Career of Ex-Viking Comes Full Circle on Sunday

With the season on the line, the Vikings will travel to Detroit, trying to grasp their last straw to qualify for the postseason. But making the playoffs is a long shot after dropping the majority of games since Dobbs-mania cooled off. We will remember the QB carousel that shaped Minnesota’s season, but in an alternate universe, the QB position would’ve been filled by one guy since 2014.
Career of Ex-Viking Comes Full Circle on Sunday

It was 2014. The organization had concluded that Christian Ponder couldn’t be the franchise’s future, and with new head coach Mike Zimmer in the building, the Vikings needed to find an answer at the most important position once and for all, something they might try again in 2024.
But Zimmer wouldn’t be Zimmer had he not started his tenure as the head coach with the selection of a defensive player, someone who can be his signature player. That guy was Anthony Barr, who he hand-picked with the ninth overall pick. Indeed, he stuck around with his mentor, Zimmer, until he was dismissed in 2022.
GM Rick Spielman made a move and traded up to make a second pick in the first round of the 2014 draft. Teddy Bridgewater, out of Louisville, joined the Vikings. A passer with great maturity and character, he was the player who was supposed to lead Zimmer’s Vikings after an excellent collegiate career.

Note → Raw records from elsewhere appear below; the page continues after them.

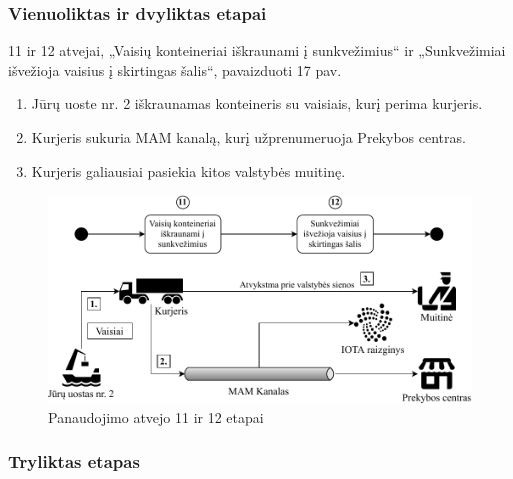 
\subsubsection{Vienuoliktas ir dvyliktas etapai}

11 ir 12 atvejai, „Vaisių konteineriai iškraunami į sunkvežimius“ ir „Sunkvežimiai išvežioja vaisius į skirtingas šalis“, pavaizduoti 17 pav.
\begin{enumerate}
    \item Jūrų uoste nr. 2 iškraunamas konteineris su vaisiais, kurį perima kurjeris.
    \item Kurjeris sukuria MAM kanalą, kurį užprenumeruoja Prekybos centras.
    \item Kurjeris galiausiai pasiekia kitos valstybės muitinę.
\end{enumerate}

\begin{figure}[H]
    \centering
    \includegraphics[scale=0.7]{images/iota-usecase-11-12}
    \caption{Panaudojimo atvejo 11 ir 12 etapai}
\end{figure}




\subsubsection{Tryliktas etapas}

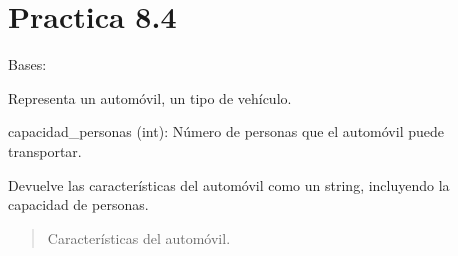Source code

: \documentclass[letterpaper,10pt,spanish]{sphinxmanual}
\begin{document}
\section{Practica 8.4}
\label{\detokenize{pr8:module-pr8.4}}\label{\detokenize{pr8:practica-8-4}}

\begin{fulllineitems}
\label{\detokenize{pr8:pr8.4.Automovil}}
\pysigstartsignatures
{}
\pysigstopsignatures
\sphinxAtStartPar
Bases: {\hyperref[\detokenize{pr8:pr8.4.Vehiculo}]{}}

\sphinxAtStartPar
Representa un automóvil, un tipo de vehículo.
\begin{description}
\sphinxAtStartPar
capacidad\_personas (int): Número de personas que el automóvil puede transportar.

\end{description}

\begin{fulllineitems}
\label{\detokenize{pr8:pr8.4.Automovil.caracteristicas}}
\pysigstartsignatures
{}
\pysigstopsignatures
\sphinxAtStartPar
Devuelve las características del automóvil como un string, incluyendo la capacidad de personas.
\begin{quote}\begin{description}
\sphinxAtStartPar
Características del automóvil.

\end{description}\end{quote}

\end{fulllineitems}


\end{fulllineitems}
\end{document}
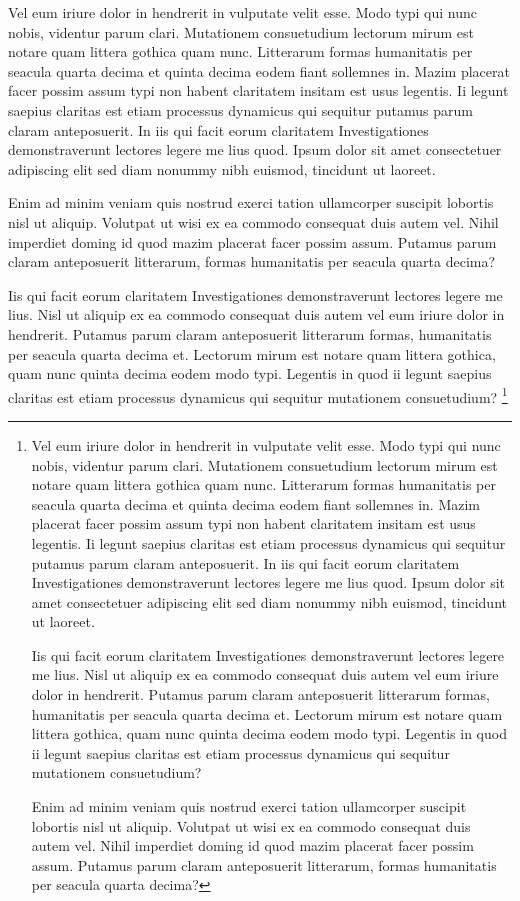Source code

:\documentclass[a4paper,12pt]{scrartcl}
\begin{document}
Vel eum iriure dolor in hendrerit in vulputate velit esse. Modo typi qui nunc nobis, videntur parum clari. Mutationem consuetudium lectorum mirum est notare quam littera gothica quam nunc. Litterarum formas humanitatis per seacula quarta decima et quinta decima eodem fiant sollemnes in. Mazim placerat facer possim assum typi non habent claritatem insitam est usus legentis. Ii legunt saepius claritas est etiam processus dynamicus qui sequitur putamus parum claram anteposuerit. In iis qui facit eorum claritatem Investigationes demonstraverunt lectores legere me lius quod. Ipsum dolor sit amet consectetuer adipiscing elit sed diam nonummy nibh euismod, tincidunt ut laoreet.

Enim ad minim veniam quis nostrud exerci tation ullamcorper suscipit lobortis nisl ut aliquip. Volutpat ut wisi ex ea commodo consequat duis autem vel. Nihil imperdiet doming id quod mazim placerat facer possim assum. Putamus parum claram anteposuerit litterarum, formas humanitatis per seacula quarta decima?

Iis qui facit eorum claritatem Investigationes demonstraverunt lectores legere me lius. Nisl ut aliquip ex ea commodo consequat duis autem vel eum iriure dolor in hendrerit. Putamus parum claram anteposuerit litterarum formas, humanitatis per seacula quarta decima et. Lectorum mirum est notare quam littera gothica, quam nunc quinta decima eodem modo typi. Legentis in quod ii legunt saepius claritas est etiam processus dynamicus qui sequitur mutationem consuetudium?
\footnote{Vel eum iriure dolor in hendrerit in vulputate velit esse. Modo typi qui nunc nobis, videntur parum clari. Mutationem consuetudium lectorum mirum est notare quam littera gothica quam nunc. Litterarum formas humanitatis per seacula quarta decima et quinta decima eodem fiant sollemnes in. Mazim placerat facer possim assum typi non habent claritatem insitam est usus legentis. Ii legunt saepius claritas est etiam processus dynamicus qui sequitur putamus parum claram anteposuerit. In iis qui facit eorum claritatem Investigationes demonstraverunt lectores legere me lius quod. Ipsum dolor sit amet consectetuer adipiscing elit sed diam nonummy nibh euismod, tincidunt ut laoreet.

Iis qui facit eorum claritatem Investigationes demonstraverunt lectores legere me lius. Nisl ut aliquip ex ea commodo consequat duis autem vel eum iriure dolor in hendrerit. Putamus parum claram anteposuerit litterarum formas, humanitatis per seacula quarta decima et. Lectorum mirum est notare quam littera gothica, quam nunc quinta decima eodem modo typi. Legentis in quod ii legunt saepius claritas est etiam processus dynamicus qui sequitur mutationem consuetudium?

Enim ad minim veniam quis nostrud exerci tation ullamcorper suscipit lobortis nisl ut aliquip. Volutpat ut wisi ex ea commodo consequat duis autem vel. Nihil imperdiet doming id quod mazim placerat facer possim assum. Putamus parum claram anteposuerit litterarum, formas humanitatis per seacula quarta decima?}
\end{document}
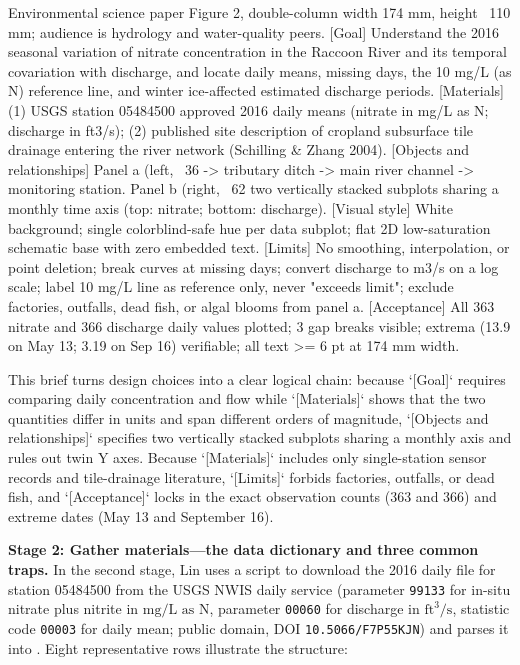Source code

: \begin{Prompt}
 Environmental science paper Figure 2, double-column width 174 mm,
height ~110 mm; audience is hydrology and water-quality peers.
[Goal] Understand the 2016 seasonal variation of nitrate concentration in the Raccoon
River and its temporal covariation with discharge, and locate daily means, missing days,
the 10 mg/L (as N) reference line, and winter ice-affected estimated discharge periods.
[Materials] (1) USGS station 05484500 approved 2016 daily means (nitrate in mg/L as N;
discharge in ft3/s); (2) published site description of cropland subsurface tile drainage
entering the river network (Schilling & Zhang 2004).
[Objects and relationships] Panel a (left, ~36%
-> tributary ditch -> main river channel -> monitoring station. Panel b (right, ~62%
two vertically stacked subplots sharing a monthly time axis (top: nitrate; bottom: discharge).
[Visual style] White background; single colorblind-safe hue per data subplot; flat 2D
low-saturation schematic base with zero embedded text.
[Limits] No smoothing, interpolation, or point deletion; break curves at missing days;
convert discharge to m3/s on a log scale; label 10 mg/L line as reference only, never
"exceeds limit"; exclude factories, outfalls, dead fish, or algal blooms from panel a.
[Acceptance] All 363 nitrate and 366 discharge daily values plotted; 3 gap breaks visible;
extrema (13.9 on May 13; 3.19 on Sep 16) verifiable; all text >= 6 pt at 174 mm width.
\end{Prompt}

This brief turns design choices into a clear logical chain: because `[Goal]` requires comparing daily concentration and flow while `[Materials]` shows that the two quantities differ in units and span different orders of magnitude, `[Objects and relationships]` specifies two vertically stacked subplots sharing a monthly axis and rules out twin Y axes. Because `[Materials]` includes only single-station sensor records and tile-drainage literature, `[Limits]` forbids factories, outfalls, or dead fish, and `[Acceptance]` locks in the exact observation counts (363 and 366) and extreme dates (May 13 and September 16).

\textbf{Stage 2: Gather materials---the data dictionary and three common traps.} In the second stage, Lin uses a script to download the 2016 daily file for station 05484500 from the USGS NWIS daily service (parameter \texttt{99133} for in-situ nitrate plus nitrite in $\text{mg/L as N}$, parameter \texttt{00060} for discharge in $\text{ft}^3/\text{s}$, statistic code \texttt{00003} for daily mean; public domain, DOI \texttt{10.5066/F7P55KJN}) and parses it into . Eight representative rows illustrate the structure:

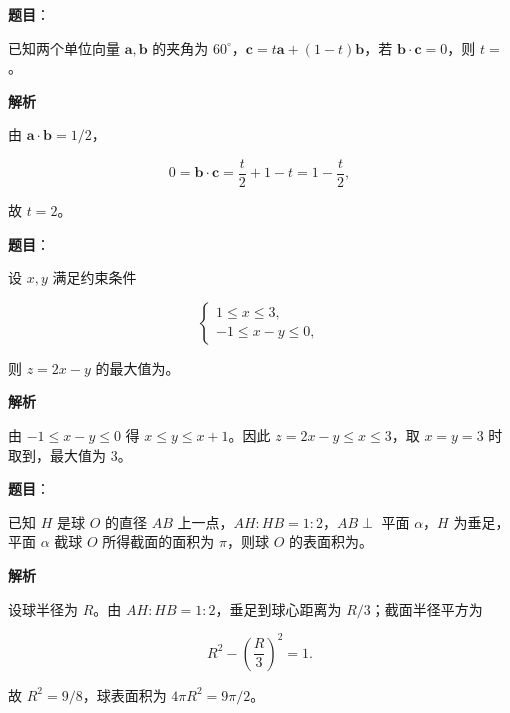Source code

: \begin{answer}

\textbf{题目}：

已知两个单位向量 $\boldsymbol a,\boldsymbol b$ 的夹角为 $60^\circ$，$\boldsymbol c=t\boldsymbol a+(1-t)\boldsymbol b$，若 $\boldsymbol b\cdot\boldsymbol c=0$，则 $t=$\gkblank{}。

\textbf{解析}

由 $\boldsymbol a\cdot\boldsymbol b=1/2$，

\nopagebreak[4]
\[
0=\boldsymbol b\cdot\boldsymbol c=\frac t2+1-t=1-\frac t2,
\]

故 $t=2$。


\end{answer}
\begin{answer}

\textbf{题目}：

设 $x,y$ 满足约束条件

\nopagebreak[4]
\[
\begin{cases}
1\leqslant x\leqslant3,\\
-1\leqslant x-y\leqslant0,
\end{cases}
\]

则 $z=2x-y$ 的最大值为\gkblank{}。

\textbf{解析}

由 $-1\leqslant x-y\leqslant0$ 得 $x\leqslant y\leqslant x+1$。因此 $z=2x-y\leqslant x\leqslant3$，取 $x=y=3$ 时取到，最大值为 $3$。


\end{answer}
\begin{answer}

\textbf{题目}：

已知 $H$ 是球 $O$ 的直径 $AB$ 上一点，$AH:HB=1:2$，$AB\perp$ 平面 $\alpha$，$H$ 为垂足，平面 $\alpha$ 截球 $O$ 所得截面的面积为 $\pi$，则球 $O$ 的表面积为\gkblank{}。

\textbf{解析}

设球半径为 $R$。由 $AH:HB=1:2$，垂足到球心距离为 $R/3$；截面半径平方为

\nopagebreak[4]
\[
R^2-\left(\frac R3\right)^2=1.
\]

故 $R^2=9/8$，球表面积为 $4\pi R^2=9\pi/2$。


\end{answer}
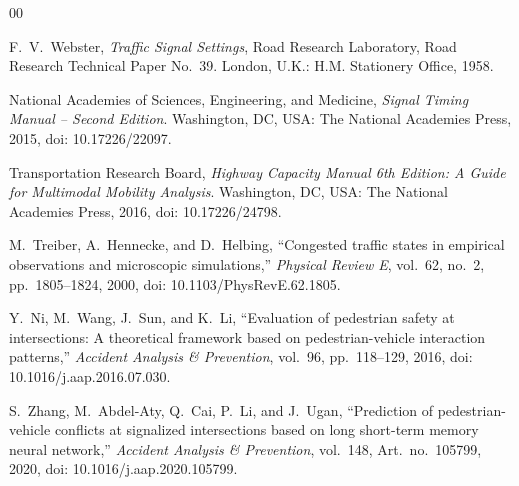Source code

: \documentclass[conference]{IEEEtran}
\begin{document}
\begin{thebibliography}{00}

F.~V.~Webster, \emph{Traffic Signal Settings}, Road Research Laboratory, Road Research Technical Paper No.~39. London, U.K.: H.M. Stationery Office, 1958.

National Academies of Sciences, Engineering, and Medicine, \emph{Signal Timing Manual -- Second Edition}. Washington, DC, USA: The National Academies Press, 2015, doi: 10.17226/22097.

Transportation Research Board, \emph{Highway Capacity Manual 6th Edition: A Guide for Multimodal Mobility Analysis}. Washington, DC, USA: The National Academies Press, 2016, doi: 10.17226/24798.

M.~Treiber, A.~Hennecke, and D.~Helbing, ``Congested traffic states in empirical observations and microscopic simulations,'' \emph{Physical Review E}, vol.~62, no.~2, pp.~1805--1824, 2000, doi: 10.1103/PhysRevE.62.1805.

Y.~Ni, M.~Wang, J.~Sun, and K.~Li, ``Evaluation of pedestrian safety at intersections: A theoretical framework based on pedestrian-vehicle interaction patterns,'' \emph{Accident Analysis \& Prevention}, vol.~96, pp.~118--129, 2016, doi: 10.1016/j.aap.2016.07.030.

S.~Zhang, M.~Abdel-Aty, Q.~Cai, P.~Li, and J.~Ugan, ``Prediction of pedestrian-vehicle conflicts at signalized intersections based on long short-term memory neural network,'' \emph{Accident Analysis \& Prevention}, vol.~148, Art.~no.~105799, 2020, doi: 10.1016/j.aap.2020.105799.

\end{thebibliography}
\end{document}

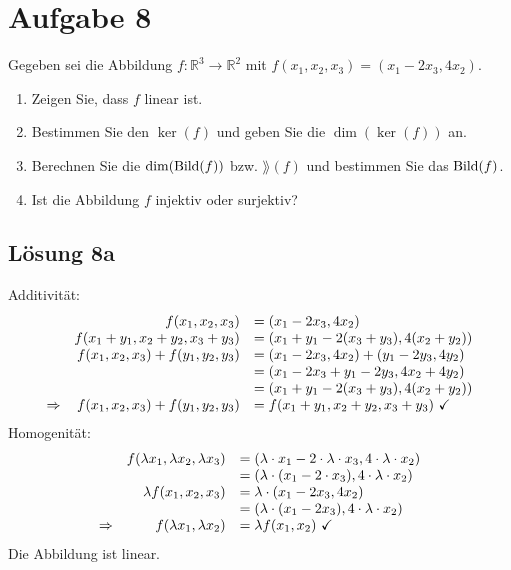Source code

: \documentclass[main.tex]{subfiles}
\begin{document}
\section{Aufgabe 8}
Gegeben sei die Abbildung $f : \mathbb{R}^3 \to \mathbb{R}^2$ mit $f(x_1, x_2, x_3) = (x_1 - 2x_3, 4x_2)$.

\begin{enumerate}
    \item Zeigen Sie, dass $f$ linear ist.
    \item Bestimmen Sie den $\ker(f)$ und geben Sie die $\dim (\ker (f))$ an.
    \item Berechnen Sie die $\dim(\operatorname{Bild}(f))$ bzw. $\rang(f)$ und bestimmen Sie das $\operatorname{Bild}(f)$.
    \item Ist die Abbildung $f$ injektiv oder surjektiv?
\end{enumerate}

\subsection{Lösung 8a}

Additivität:
\begin{equation*}
    \begin{array}{ r r l }
    & f(x_1, x_2, x_3) & = (x_1 - 2x_3, 4x_2)\\
    & f(x_1 + y_1, x_2 + y_2, x_3 + y_3)  & = (x_1 + y_1 - 2(x_3 + y_3), 4(x_2 + y_2)) \\
    & f(x_1, x_2, x_3) + f(y_1, y_2, y_3) & = (x_1 - 2x_3, 4x_2) + (y_1 - 2y_3, 4y_2) \\
    & & = (x_1 - 2x_3 + y_1 - 2y_3, 4x_2 + 4y_2) \\
    & & = (x_1 + y_1 - 2(x_3 + y_3 ), 4(x_2 + y_2)) \\
    \Rightarrow  & f(x_1, x_2, x_3) + f(y_1, y_2, y_3) & = f(x_1 + y_1, x_2 + y_2, x_3 + y_3) \ \checkmark
    \end{array}
\end{equation*}
Homogenität:
\begin{equation*}
    \begin{array}{ r r l }
    & f(\lambda x_1, \lambda x_2, \lambda x_3) & = (\lambda \cdot x_1 - 2\cdot \lambda \cdot x_3, 4 \cdot \lambda \cdot x_2)\\
    & & = (\lambda \cdot (x_1 - 2 \cdot x_3), 4 \cdot \lambda \cdot x_2)\\
    & \lambda f(x_1, x_2, x_3) & = \lambda \cdot (x_1 - 2x_3, 4x_2)\\
    & & = (\lambda \cdot (x_1 - 2x_3), 4 \cdot \lambda \cdot x_2)\\
    \Rightarrow  & f( \lambda x_{1} ,\lambda x_{2}) & =\lambda f( x_{1} ,x_{2}) \ \checkmark
    \end{array}
\end{equation*}
Die Abbildung ist linear.
\end{document}
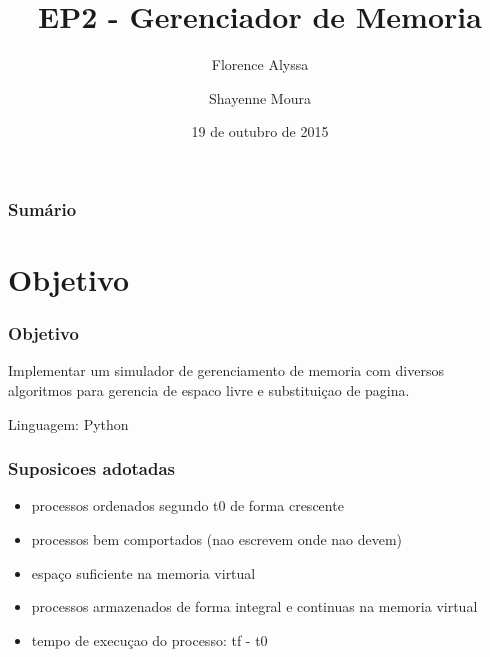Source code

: \documentclass{beamer}
\title{EP2 - Gerenciador de Memoria} %
\author{Florence Alyssa \and Shayenne Moura} %
\institute[USP] %
{
Sistemas Operacionais
 \\ Bacharelado em Ciência da Computação%
\medskip
\textit{} %
}
\date{19 de outubro de 2015} %
\begin{document}
\begin{frame}
\titlepage %
\end{frame}

\begin{frame}
\frametitle{Sumário}
\tableofcontents
\end{frame}




\section{Objetivo} 

\begin{frame}
\frametitle{Objetivo}
Implementar um simulador de gerenciamento de memoria com diversos algoritmos para gerencia de espaco livre e substituiçao de pagina.

Linguagem: Python
\end{frame}

\begin{frame}
\frametitle{Suposicoes adotadas}
\begin{itemize}
\item processos ordenados segundo t0 de forma crescente
\item processos bem comportados (nao escrevem onde nao devem)
\item espaço suficiente na memoria virtual
\item processos armazenados de forma integral e continuas na memoria virtual
\item tempo de execuçao do processo: tf - t0
\end{itemize}

\end{frame}
\end{document}
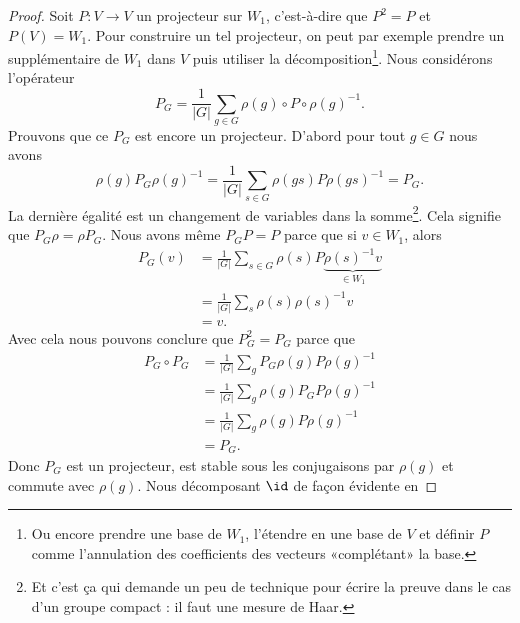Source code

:\begin{proof}
    Soit \( P\colon V\to V\) un projecteur sur \( W_1\), c'est-à-dire que \( P^2=P\) et \( P(V)=W_1\). Pour construire un tel projecteur, on peut par exemple prendre un supplémentaire de \( W_1\) dans \( V\) puis utiliser la décomposition\footnote{Ou encore prendre une base de \( W_1\), l'étendre en une base de \( V\) et définir \( P\) comme l'annulation des coefficients des vecteurs «complétant» la base.}. Nous considérons l'opérateur
    \begin{equation}
        P_G=\frac{1}{ | G | }\sum_{g\in G}\rho(g)\circ P\circ \rho(g)^{-1}.
    \end{equation}
    Prouvons que ce \( P_G\) est encore un projecteur. D'abord pour tout \( g\in G\) nous avons
    \begin{equation}
        \rho(g)P_G\rho(g)^{-1}=\frac{1}{ | G | }\sum_{s\in G}\rho(gs)P\rho(gs)^{-1}=P_G.
    \end{equation}
    La dernière égalité est un changement de variables dans la somme\footnote{Et c'est ça qui demande un peu de technique pour écrire la preuve dans le cas d'un groupe compact : il faut une mesure de Haar.}. Cela signifie que \( P_G\rho=\rho P_G\). Nous avons même \( P_GP=P\) parce que si \( v\in W_1\), alors
    \begin{subequations}
        \begin{align}
            P_G(v)&=\frac{1}{ | G | }\sum_{s\in G}\rho(s)P\underbrace{\rho(s)^{-1} v}_{\in W_1}\\
            &=\frac{1}{ | G | }\sum_s\rho(s)\rho(s)^{-1} v\\
            &=v.
        \end{align}
    \end{subequations}
    Avec cela nous pouvons conclure que \( P_G^2=P_G\) parce que
    \begin{subequations}
        \begin{align}
            P_G\circ P_G&=\frac{1}{ | G | }\sum_g P_G\rho(g)P\rho(g)^{-1}\\
            &=\frac{1}{ | G | }\sum_g \rho(g)P_GP\rho(g)^{-1}\\
            &=\frac{1}{ | G | }\sum_g \rho(g)P\rho(g)^{-1}\\
            &=P_G.
        \end{align}
    \end{subequations}
    Donc \( P_G\) est un projecteur, est stable sous les conjugaisons par \( \rho(g)\) et commute avec \( \rho(g)\). Nous décomposant \( \id\) de façon évidente en

\end{proof}
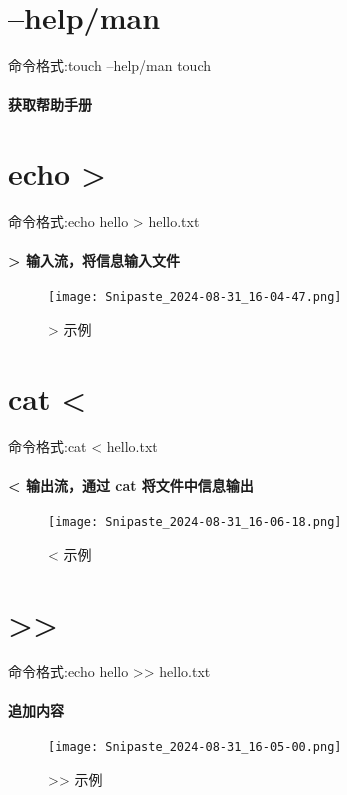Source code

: \documentclass[a4paper, 12pt]{article}
\begin{document}
	\section{--help/man}
	{\color{blue} 命令格式:touch --help/man touch}
	\paragraph{获取帮助手册}
	
	\section{echo >}
	{\color{blue} 命令格式:echo hello > hello.txt}
	\paragraph{> 输入流，将信息输入文件}
    \begin{figure}[h]
        \centering
        \texttt{[image: Snipaste\_2024-08-31\_16-04-47.png]}
        \caption{> 示例}
        \label{fig:>示例}
    \end{figure}
	
	\section{cat <}
	{\color{blue} 命令格式:cat < hello.txt}
    \paragraph{< 输出流，通过 cat 将文件中信息输出}	
    \begin{figure}[h]
        \centering
        \texttt{[image: Snipaste\_2024-08-31\_16-06-18.png]}
        \caption{< 示例}
        \label{fig:<示例}
    \end{figure}

	\section{>>}
	{\color{blue} 命令格式:echo hello >> hello.txt}
	\paragraph{追加内容}
    \begin{figure}[h]
        \centering
        \texttt{[image: Snipaste\_2024-08-31\_16-05-00.png]}
        \caption{>> 示例}
        \label{fig:>>示例}
    \end{figure}
	
\end{document}
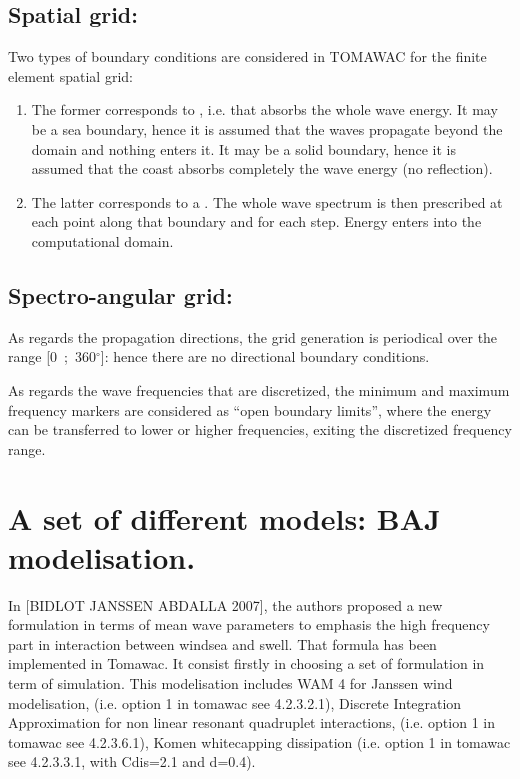 \subsection{ Spatial grid:}

 Two types of boundary conditions are considered in TOMAWAC for the finite element spatial grid:

\begin{enumerate}
\item  The former corresponds to , i.e. that absorbs the whole wave energy. It may be a sea boundary, hence it is assumed that the waves propagate beyond the domain and nothing enters it. It may be a solid boundary, hence it is assumed that the coast absorbs completely the wave energy (no reflection).

\item  The latter corresponds to a . The whole wave spectrum is then prescribed at each point along that boundary and for each step. Energy enters into the computational domain.
\end{enumerate}


\subsection{ Spectro-angular grid:}

 As regards the propagation directions, the grid generation is periodical over the range [0~;~360${}^\circ$]: hence there are no directional boundary conditions.

 As regards the wave frequencies that are discretized, the minimum and maximum frequency markers are considered as ``open boundary limits'', where the energy can be transferred to lower or higher frequencies, exiting the discretized frequency range.


\section{ A set of different models: BAJ modelisation. }

 In [BIDLOT JANSSEN ABDALLA 2007], the authors proposed a new formulation in terms of mean wave parameters to emphasis the high frequency part in interaction between windsea and swell. That formula has been implemented in Tomawac. It consist firstly in choosing a set of formulation in term of simulation. This modelisation includes WAM 4 for Janssen wind modelisation, (i.e. option 1 in tomawac see 4.2.3.2.1), Discrete Integration Approximation for non linear resonant quadruplet interactions, (i.e. option 1 in tomawac see 4.2.3.6.1), Komen whitecapping dissipation (i.e. option 1 in tomawac see 4.2.3.3.1, with Cdis=2.1 and d=0.4).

Almost ten years later, Bridgewater will suit up for the final regular season game of his career. The poetic ending will be versus the Minnesota Vikings. He announced his retirement in December.
I was young and I was trapped in this lifestyle thinking that I was a football player 24-7, and when I got hurt I realized that I’m only a football player for three hours on a Sunday afternoon. Outside of that, I’m Theodore Bridgewater, so it just put everything into perspective and it really helped me not even have to think about not being a starter (anymore). It’s like, ‘Man, I still got purpose.’ And my purpose is bigger than the game of football. Football is just a platform that I have.
Everything happens for a reason. Injuries, highs, lows, the success, the failures. It all, it builds character, and that’s what it did for me. Like I never look like, ‘Oh man, what if?’ Nah. Whatever was meant for me, it played out the exact way it was meant. And I’m still with that mindset every day and I’m just really appreciative that I’m in Year 10, I tell everyone this is my last year, so I’m in my final year and I’m just enjoying it all, man.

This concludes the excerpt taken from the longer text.